- _About this exercise_:
Which lines in the records below include the word "provides"? Report each of them in full.

Source texts of formatted documents
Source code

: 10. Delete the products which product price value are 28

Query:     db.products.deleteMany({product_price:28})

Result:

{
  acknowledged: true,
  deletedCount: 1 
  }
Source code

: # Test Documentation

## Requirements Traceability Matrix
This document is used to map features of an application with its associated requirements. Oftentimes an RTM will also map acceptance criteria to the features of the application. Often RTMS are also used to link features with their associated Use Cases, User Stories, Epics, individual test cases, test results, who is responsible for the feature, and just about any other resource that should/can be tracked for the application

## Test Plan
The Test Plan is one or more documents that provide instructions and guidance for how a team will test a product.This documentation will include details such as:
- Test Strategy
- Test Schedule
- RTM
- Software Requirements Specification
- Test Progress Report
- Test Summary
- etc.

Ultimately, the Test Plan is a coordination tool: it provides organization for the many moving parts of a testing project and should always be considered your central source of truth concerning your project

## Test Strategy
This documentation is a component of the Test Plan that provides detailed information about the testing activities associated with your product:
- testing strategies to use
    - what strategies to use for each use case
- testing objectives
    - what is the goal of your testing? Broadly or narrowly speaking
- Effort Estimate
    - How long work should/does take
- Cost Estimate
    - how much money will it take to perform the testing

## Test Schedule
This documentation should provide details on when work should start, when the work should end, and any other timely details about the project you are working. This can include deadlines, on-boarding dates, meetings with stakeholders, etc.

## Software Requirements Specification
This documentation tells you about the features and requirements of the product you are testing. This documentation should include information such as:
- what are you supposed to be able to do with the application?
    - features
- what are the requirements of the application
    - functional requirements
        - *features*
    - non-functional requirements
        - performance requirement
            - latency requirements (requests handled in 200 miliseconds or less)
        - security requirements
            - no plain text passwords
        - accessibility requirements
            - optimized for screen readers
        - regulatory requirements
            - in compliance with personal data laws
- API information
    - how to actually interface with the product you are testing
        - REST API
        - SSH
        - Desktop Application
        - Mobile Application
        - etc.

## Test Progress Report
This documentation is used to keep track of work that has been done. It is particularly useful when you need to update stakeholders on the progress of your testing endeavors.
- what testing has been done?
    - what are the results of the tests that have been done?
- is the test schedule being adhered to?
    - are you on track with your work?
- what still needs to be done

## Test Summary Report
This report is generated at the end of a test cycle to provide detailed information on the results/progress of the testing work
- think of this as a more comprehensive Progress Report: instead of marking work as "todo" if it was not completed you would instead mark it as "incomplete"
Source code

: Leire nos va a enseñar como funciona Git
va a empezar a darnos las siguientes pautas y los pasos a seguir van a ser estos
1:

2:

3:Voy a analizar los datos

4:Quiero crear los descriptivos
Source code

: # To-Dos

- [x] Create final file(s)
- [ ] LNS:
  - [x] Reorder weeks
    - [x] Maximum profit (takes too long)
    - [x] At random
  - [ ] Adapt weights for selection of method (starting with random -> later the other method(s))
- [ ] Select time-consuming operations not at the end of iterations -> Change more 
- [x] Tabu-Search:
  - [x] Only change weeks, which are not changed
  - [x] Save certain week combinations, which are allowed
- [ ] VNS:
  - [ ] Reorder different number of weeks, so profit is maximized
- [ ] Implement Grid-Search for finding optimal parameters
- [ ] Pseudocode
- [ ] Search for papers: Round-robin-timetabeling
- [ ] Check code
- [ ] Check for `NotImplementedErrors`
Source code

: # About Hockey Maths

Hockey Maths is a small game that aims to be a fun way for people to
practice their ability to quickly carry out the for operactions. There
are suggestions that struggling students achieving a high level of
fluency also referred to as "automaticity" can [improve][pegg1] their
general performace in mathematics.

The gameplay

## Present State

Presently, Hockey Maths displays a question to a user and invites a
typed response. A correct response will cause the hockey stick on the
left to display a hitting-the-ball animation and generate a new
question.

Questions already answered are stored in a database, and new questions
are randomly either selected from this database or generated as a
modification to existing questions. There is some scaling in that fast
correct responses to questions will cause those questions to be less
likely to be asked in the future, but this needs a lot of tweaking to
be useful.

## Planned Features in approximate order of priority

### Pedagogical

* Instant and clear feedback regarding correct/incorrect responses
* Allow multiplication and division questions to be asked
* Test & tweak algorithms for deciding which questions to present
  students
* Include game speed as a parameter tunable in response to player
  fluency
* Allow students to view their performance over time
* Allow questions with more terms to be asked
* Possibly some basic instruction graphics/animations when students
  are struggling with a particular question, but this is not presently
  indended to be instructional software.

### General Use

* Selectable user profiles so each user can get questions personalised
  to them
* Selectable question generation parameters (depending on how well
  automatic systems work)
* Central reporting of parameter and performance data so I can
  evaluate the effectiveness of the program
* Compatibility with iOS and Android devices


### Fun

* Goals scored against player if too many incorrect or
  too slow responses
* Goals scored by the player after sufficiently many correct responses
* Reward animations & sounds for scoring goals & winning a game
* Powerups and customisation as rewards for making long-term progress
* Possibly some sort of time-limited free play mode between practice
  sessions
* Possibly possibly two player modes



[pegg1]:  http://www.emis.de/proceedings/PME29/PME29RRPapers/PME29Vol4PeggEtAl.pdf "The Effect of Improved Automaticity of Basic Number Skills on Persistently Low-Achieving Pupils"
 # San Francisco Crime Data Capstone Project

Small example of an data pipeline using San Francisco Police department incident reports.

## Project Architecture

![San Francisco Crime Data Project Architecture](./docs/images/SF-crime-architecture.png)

- _Problem solution_:
Ultimately, the Test Plan is a coordination tool: it provides organization for the many moving parts of a testing project and should always be considered your central source of truth concerning your project
This documentation is a component of the Test Plan that provides detailed information about the testing activities associated with your product:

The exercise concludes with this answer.